Rafael Prata
Um dia desses, como outro
qualquer, saindo do trabalho, me deparo com uma aglomeração de pessoas na base
do prédio do Tribunal Regional do Trabalho de Campinas (TRT 15), portando
cruzes de madeira e faixas de protestos contra a Shell e a Basf.
Como um relâmpago, veio na minha
memória uma história que acompanhei de perto e que me marcou profundamente.
Mas, não era possível que eu estivesse ali, vendo tudo de novo, depois de
tantos anos... Aliás, quantos anos mesmo? Oito? Nove? Não, 10 anos!
E que misto de sentimentos era
aquele que num instante invadiu meu peito? Estaria eu incrédulo, sem acreditar
que pudesse se tratar do mesmo drama? Será que era indignação e ódio porque, no
fundo, só podia ser o “Caso Shell/Basf” se arrastando ainda, ceifando mais
vidas?...
Um senhor se aproximou e me
entregou um panfleto: 61 mortes, 4 só naquele mês... Sim, era o que eu temia.
Há 10 anos, recém-formado em
jornalismo, fui convidado pelo Sindicato dos Químicos de Campinas a fazer um
vídeo sobre a contaminação provocada por duas multinacionais que afetou os
trabalhadores e o meio-ambiente.
O objetivo era apresentar a
denúncia numa dessas Conferências da ONU, afinal, as substâncias químicas
manipuladas pela Shell (e, posteriormente, pela Basf), de 1975 a 2001, para
fabricação de agrotóxicos, já constavam na lista de poluentes proibidos
internacionalmente. O vídeo foi produzido, cumpriu seu intuito e, claro, nenhum
setor da ONU encaminhou coisa alguma. Até aí, nenhuma novidade.

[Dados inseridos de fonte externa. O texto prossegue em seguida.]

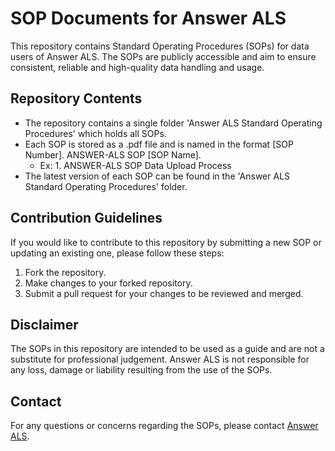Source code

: # SOP Documents for Answer ALS

This repository contains Standard Operating Procedures (SOPs) for data users of Answer ALS. The SOPs are publicly accessible and aim to ensure consistent, reliable and high-quality data handling and usage.

## Repository Contents
- The repository contains a single folder 'Answer ALS Standard Operating Procedures' which holds all SOPs.
- Each SOP is stored as a .pdf file and is named in the format [SOP Number]. ANSWER-ALS SOP [SOP Name].
  - Ex: 1. ANSWER-ALS SOP Data Upload Process
- The latest version of each SOP can be found in the 'Answer ALS Standard Operating Procedures' folder.

## Contribution Guidelines

If you would like to contribute to this repository by submitting a new SOP or updating an existing one, please follow these steps:

1. Fork the repository.
2. Make changes to your forked repository.
3. Submit a pull request for your changes to be reviewed and merged.

## Disclaimer

The SOPs in this repository are intended to be used as a guide and are not a substitute for professional judgement. Answer ALS is not responsible for any loss, damage or liability resulting from the use of the SOPs.

## Contact

For any questions or concerns regarding the SOPs, please contact [Answer ALS](https://answerals.org/).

Acontece que, para fazer o vídeo,
participei de diversas reuniões e atividades com os ex-trabalhadores da
Shell/Basf, que se organizaram para lutar por suas vidas, para provar que
estavam contaminados por conta do trabalho que fizeram e para exigir das
empresas o pagamento das despesas com saúde até a hora de suas mortes e para
seus familiares que também foram afetados.
Não só participei e filmei o que
precisava, mas tomei conhecimento do drama que aqueles trabalhadores estavam
passando, muitos já com diagnóstico de câncer e outros com tumores já
desenvolvidos e sem recursos para o tratamento.
Ouvi suas histórias, suas
dificuldades diárias para conseguir cuidar da própria saúde, o trauma
psicológico que sentiam pelo receio de terem contaminado os filhos, etc. Alguns
me mostravam fotos de como eram saudáveis no passado, na ânsia de provar como o
câncer havia evoluído em tão pouco tempo...
Tudo isso voltou em mim, de uma vez só, naquele dia em que passei pelo prédio do TRT 15. Alguns daqueles que entrevistei, com certeza, estavam simbolizados e homenageados pelas cruzes que seus companheiros portavam.
Já um pouco mais refeito da
lembrança, presto atenção na conversa iniciada com o senhor do panfleto e
outros que estavam próximos. Eles atualizaram a questão pra mim, o que haviam
conseguido da Justiça até então e que estavam lá porque a Shell/Basf continuava
a recorrer das decisões anteriores. Em seguida, demonstro minha admiração pela
luta que persistia, fiz votos para que continuassem com a mesma coragem para
seguir adiante e me despedi.
Dias depois, recebo um e-mail do
Sindicato dos Químicos, explicando que naquele mês, os companheiros da
Shell/Basf além de protestarem no TRT 15, reclamaram no Ministério Público do
Trabalho (MPT) de Paulínia a inclusão de mais duas centenas de ex-trabalhadores
que não estavam contemplados numa decisão judicial de 2010, que obriga as
empresas a fazer a “cobertura de consultas, exames, de todo o tipo de
tratamento médico, nutricional, psicológico, fisioterapêutico e terapêutico,
além de internações em favor de todos os trabalhadores, autônomos e seus filhos
(…), mediante a apresentação pelos beneficiários habilitados de documentos que
comprovem suas necessidades”.
O e-mail trazia ainda links para
reportagens que foram veiculadas pela mídia (segue abaixo), por ocasião desses
10 anos de luta pela vida de, pelo menos, mil e cem trabalhadores e seus
familiares que estão resistindo contra dois conglomerados bilionários do ramo
químico internacional, que pouco se importam em explorar e matar os que, de
fato, produziram e produzem a riqueza dessas companhias.
Afinal de contas, essa é a regra
do capital em sua fase imperialista. Mas, essa verdadeira lei da exploração e
da pena de morte para os trabalhadores, que se expressa da maneira mais cruel
sobre os companheiros da Shell/Basf, também está fadada a encontrar o juízo
final: a unidade, a resistência e a mobilização da classe trabalhadora.